Inside you can make a prayer to Buddha at a price, irony considering Buddha’s teachings on that subject.  Buddha believed that man should not benefit financially from religion, yet you cannot get within half a mile of a Buddhist temple or shrine without somebody trying to sell you a religious icon, and when I say religious, I have experienced the like of Buddha snow storms in my time.  I’m sure Buddha wouldn’t really mind.  He was pretty chilled.
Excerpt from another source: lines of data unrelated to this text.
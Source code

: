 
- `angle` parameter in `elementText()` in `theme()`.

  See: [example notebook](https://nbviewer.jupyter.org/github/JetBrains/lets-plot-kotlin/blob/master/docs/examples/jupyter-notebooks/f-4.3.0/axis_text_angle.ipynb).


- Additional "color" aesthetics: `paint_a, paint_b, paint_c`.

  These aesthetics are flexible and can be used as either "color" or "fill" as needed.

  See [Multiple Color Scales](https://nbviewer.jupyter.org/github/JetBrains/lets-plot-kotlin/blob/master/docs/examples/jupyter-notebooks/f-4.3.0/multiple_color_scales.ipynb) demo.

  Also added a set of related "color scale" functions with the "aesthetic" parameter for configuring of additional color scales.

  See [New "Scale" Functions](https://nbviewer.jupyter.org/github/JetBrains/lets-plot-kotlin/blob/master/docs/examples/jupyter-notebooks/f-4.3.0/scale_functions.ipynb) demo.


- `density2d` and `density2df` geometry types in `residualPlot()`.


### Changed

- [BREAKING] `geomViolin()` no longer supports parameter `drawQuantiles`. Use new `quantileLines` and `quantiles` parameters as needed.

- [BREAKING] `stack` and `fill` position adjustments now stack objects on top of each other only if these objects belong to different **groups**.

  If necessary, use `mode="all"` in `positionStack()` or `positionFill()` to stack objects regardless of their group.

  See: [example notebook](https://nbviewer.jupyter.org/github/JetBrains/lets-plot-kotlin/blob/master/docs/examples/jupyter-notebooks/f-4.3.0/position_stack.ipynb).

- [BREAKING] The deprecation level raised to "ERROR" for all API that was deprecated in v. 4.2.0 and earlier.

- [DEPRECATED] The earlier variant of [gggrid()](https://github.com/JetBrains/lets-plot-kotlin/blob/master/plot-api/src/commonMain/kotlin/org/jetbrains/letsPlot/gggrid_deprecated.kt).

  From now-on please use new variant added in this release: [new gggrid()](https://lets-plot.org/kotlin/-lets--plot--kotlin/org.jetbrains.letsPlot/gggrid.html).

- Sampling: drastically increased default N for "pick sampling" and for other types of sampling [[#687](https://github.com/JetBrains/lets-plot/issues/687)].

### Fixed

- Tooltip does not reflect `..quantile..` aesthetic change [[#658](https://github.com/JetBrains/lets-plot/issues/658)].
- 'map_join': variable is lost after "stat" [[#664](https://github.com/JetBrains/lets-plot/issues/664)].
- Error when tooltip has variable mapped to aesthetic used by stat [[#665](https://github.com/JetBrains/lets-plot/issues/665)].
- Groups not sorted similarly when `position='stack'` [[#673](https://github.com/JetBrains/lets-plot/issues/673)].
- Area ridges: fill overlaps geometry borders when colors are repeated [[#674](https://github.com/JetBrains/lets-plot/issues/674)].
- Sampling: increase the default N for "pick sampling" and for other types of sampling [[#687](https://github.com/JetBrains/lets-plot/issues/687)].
In fact, the whole time you are in there you are approached with attempts to part you from your money which again is not unusual in developing countries.  Little did they know I was travelling on borrowed dollars myself at this point.  I had overstayed my time, having been on the road for almost ten months and needing to work now.  But to those from developing countries you must have money, and of course on a level you do.  Let’s not forget that most of us in the west live in the top 2% of wealth of the world, although it is relative.  That grubby little kid asking you for money to take a photo does not have a credit card, no back up, they don’t earn, they don’t eat.
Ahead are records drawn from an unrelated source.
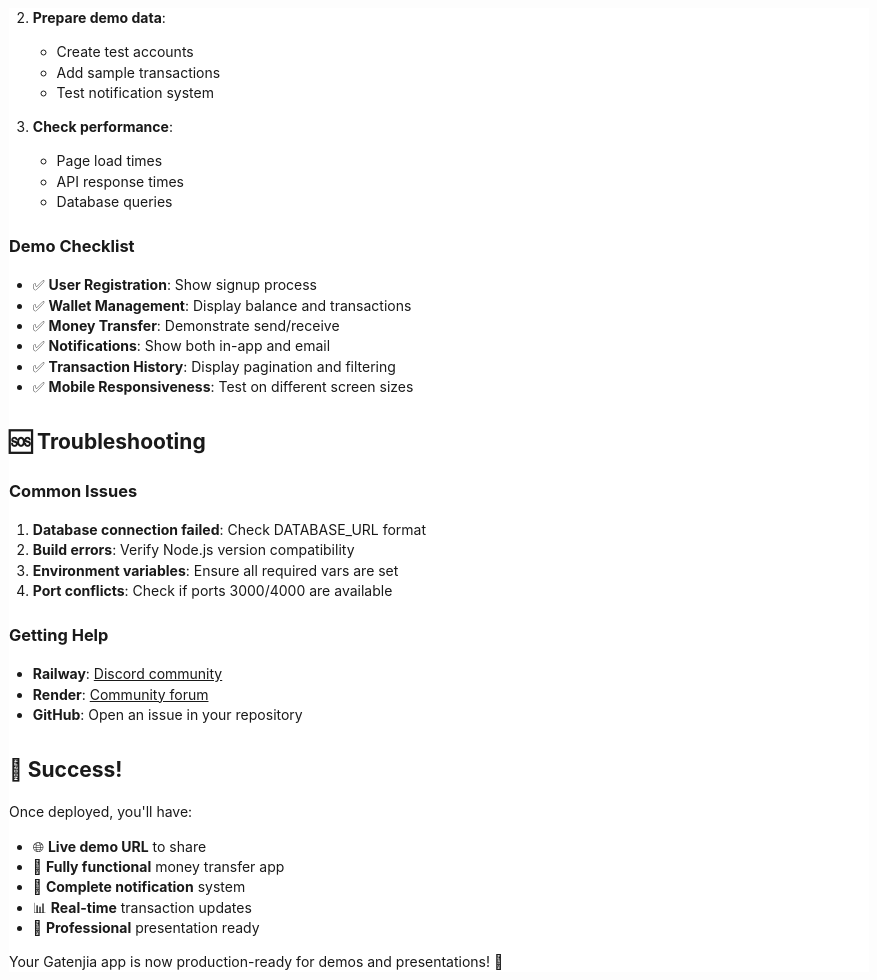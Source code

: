 2. **Prepare demo data**:
   - Create test accounts
   - Add sample transactions
   - Test notification system

3. **Check performance**:
   - Page load times
   - API response times
   - Database queries

### **Demo Checklist**
- ✅ **User Registration**: Show signup process
- ✅ **Wallet Management**: Display balance and transactions
- ✅ **Money Transfer**: Demonstrate send/receive
- ✅ **Notifications**: Show both in-app and email
- ✅ **Transaction History**: Display pagination and filtering
- ✅ **Mobile Responsiveness**: Test on different screen sizes

## 🆘 **Troubleshooting**

### **Common Issues**
1. **Database connection failed**: Check DATABASE_URL format
2. **Build errors**: Verify Node.js version compatibility
3. **Environment variables**: Ensure all required vars are set
4. **Port conflicts**: Check if ports 3000/4000 are available

### **Getting Help**
- **Railway**: [Discord community](https://discord.gg/railway)
- **Render**: [Community forum](https://community.render.com)
- **GitHub**: Open an issue in your repository

## 🎉 **Success!**

Once deployed, you'll have:
- 🌐 **Live demo URL** to share
- 📱 **Fully functional** money transfer app
- 🔔 **Complete notification** system
- 📊 **Real-time** transaction updates
- 🎯 **Professional** presentation ready

Your Gatenjia app is now production-ready for demos and presentations! 🚀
They try to sell you Post-cards, flutes, harps, scarves, cold drinks, toys, in fact just about anything they can find.  And of course, you buy some, you have to, but you can’t buy them all.  Other young boys follow you along, offering to be guides, but there is such a group of them you have ask them to leave, as you can’t do anything with all the milling bodies around you.  Sometimes they understand, other times they just follow behind, their little voices supported by a chorus of the tiny instruments they are trying to sell to you.  I have experienced this across Asia, sometimes you have to wonder where the morals of the societies are, when an 8-year-old tries to sell you Opium, but we the western traveller have created this, it is just survival.  Supply and demand.

We left the temple in the late afternoon, we looked back to see the sun hit the cloud just above the horizon and the sky went from yellow and gold to pink and purple.  The perfect back drop as we sped home on the back of mopeds from our day in the temples.  Angkor Wat silhouetted by the setting sun.